■ PROBLEM DESCRIPTION ■
When you return the data, keep every line exactly as it is and leave out the pictures.

■ EXERCISE DATA ■
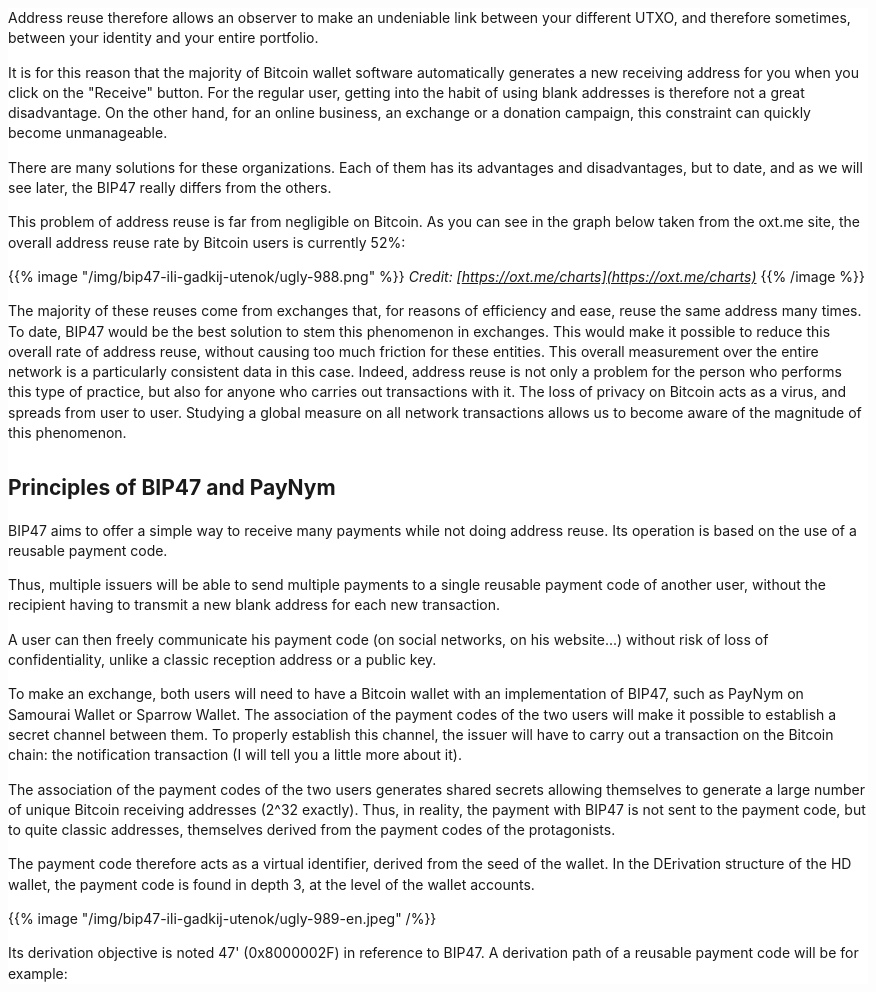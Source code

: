 Address reuse therefore allows an observer to make an undeniable link between your different UTXO, and therefore sometimes, between your identity and your entire portfolio.

It is for this reason that the majority of Bitcoin wallet software automatically generates a new receiving address for you when you click on the "Receive" button. For the regular user, getting into the habit of using blank addresses is therefore not a great disadvantage. On the other hand, for an online business, an exchange or a donation campaign, this constraint can quickly become unmanageable.

There are many solutions for these organizations. Each of them has its advantages and disadvantages, but to date, and as we will see later, the BIP47 really differs from the others.

This problem of address reuse is far from negligible on Bitcoin. As you can see in the graph below taken from the oxt.me site, the overall address reuse rate by Bitcoin users is currently 52%:

{{% image "/img/bip47-ili-gadkij-utenok/ugly-988.png" %}}
_Credit: [https://oxt.me/charts](https://oxt.me/charts)_
{{% /image %}}

The majority of these reuses come from exchanges that, for reasons of efficiency and ease, reuse the same address many times. To date, BIP47 would be the best solution to stem this phenomenon in exchanges. This would make it possible to reduce this overall rate of address reuse, without causing too much friction for these entities. This overall measurement over the entire network is a particularly consistent data in this case. Indeed, address reuse is not only a problem for the person who performs this type of practice, but also for anyone who carries out transactions with it. The loss of privacy on Bitcoin acts as a virus, and spreads from user to user. Studying a global measure on all network transactions allows us to become aware of the magnitude of this phenomenon.

## Principles of BIP47 and PayNym

BIP47 aims to offer a simple way to receive many payments while not doing address reuse. Its operation is based on the use of a reusable payment code.

Thus, multiple issuers will be able to send multiple payments to a single reusable payment code of another user, without the recipient having to transmit a new blank address for each new transaction.

A user can then freely communicate his payment code (on social networks, on his website...) without risk of loss of confidentiality, unlike a classic reception address or a public key.

To make an exchange, both users will need to have a Bitcoin wallet with an implementation of BIP47, such as PayNym on Samourai Wallet or Sparrow Wallet. The association of the payment codes of the two users will make it possible to establish a secret channel between them. To properly establish this channel, the issuer will have to carry out a transaction on the Bitcoin chain: the notification transaction (I will tell you a little more about it).

The association of the payment codes of the two users generates shared secrets allowing themselves to generate a large number of unique Bitcoin receiving addresses (2^32 exactly). Thus, in reality, the payment with BIP47 is not sent to the payment code, but to quite classic addresses, themselves derived from the payment codes of the protagonists.

The payment code therefore acts as a virtual identifier, derived from the seed of the wallet. In the DErivation structure of the HD wallet, the payment code is found in depth 3, at the level of the wallet accounts.

{{% image "/img/bip47-ili-gadkij-utenok/ugly-989-en.jpeg" /%}}

Its derivation objective is noted 47' (0x8000002F) in reference to BIP47. A derivation path of a reusable payment code will be for example:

■ SOLUTION FOR THIS PROBLEM ■
Source code

: Address reuse therefore allows an observer to make an undeniable link between your different UTXO, and therefore sometimes, between your identity and your entire portfolio.

It is for this reason that the majority of Bitcoin wallet software automatically generates a new receiving address for you when you click on the "Receive" button. For the regular user, getting into the habit of using blank addresses is therefore not a great disadvantage. On the other hand, for an online business, an exchange or a donation campaign, this constraint can quickly become unmanageable.

There are many solutions for these organizations. Each of them has its advantages and disadvantages, but to date, and as we will see later, the BIP47 really differs from the others.

This problem of address reuse is far from negligible on Bitcoin. As you can see in the graph below taken from the oxt.me site, the overall address reuse rate by Bitcoin users is currently 52%:

{{% image "/img/bip47-ili-gadkij-utenok/ugly-988.png" %}}
_Credit: [https://oxt.me/charts](https://oxt.me/charts)_
{{% /image %}}

The majority of these reuses come from exchanges that, for reasons of efficiency and ease, reuse the same address many times. To date, BIP47 would be the best solution to stem this phenomenon in exchanges. This would make it possible to reduce this overall rate of address reuse, without causing too much friction for these entities. This overall measurement over the entire network is a particularly consistent data in this case. Indeed, address reuse is not only a problem for the person who performs this type of practice, but also for anyone who carries out transactions with it. The loss of privacy on Bitcoin acts as a virus, and spreads from user to user. Studying a global measure on all network transactions allows us to become aware of the magnitude of this phenomenon.

## Principles of BIP47 and PayNym

BIP47 aims to offer a simple way to receive many payments while not doing address reuse. Its operation is based on the use of a reusable payment code.

Thus, multiple issuers will be able to send multiple payments to a single reusable payment code of another user, without the recipient having to transmit a new blank address for each new transaction.

A user can then freely communicate his payment code (on social networks, on his website...) without risk of loss of confidentiality, unlike a classic reception address or a public key.

To make an exchange, both users will need to have a Bitcoin wallet with an implementation of BIP47, such as PayNym on Samourai Wallet or Sparrow Wallet. The association of the payment codes of the two users will make it possible to establish a secret channel between them. To properly establish this channel, the issuer will have to carry out a transaction on the Bitcoin chain: the notification transaction (I will tell you a little more about it).

The association of the payment codes of the two users generates shared secrets allowing themselves to generate a large number of unique Bitcoin receiving addresses (2^32 exactly). Thus, in reality, the payment with BIP47 is not sent to the payment code, but to quite classic addresses, themselves derived from the payment codes of the protagonists.

The payment code therefore acts as a virtual identifier, derived from the seed of the wallet. In the DErivation structure of the HD wallet, the payment code is found in depth 3, at the level of the wallet accounts.

{{% image "/img/bip47-ili-gadkij-utenok/ugly-989-en.jpeg" /%}}

Its derivation objective is noted 47' (0x8000002F) in reference to BIP47. A derivation path of a reusable payment code will be for example:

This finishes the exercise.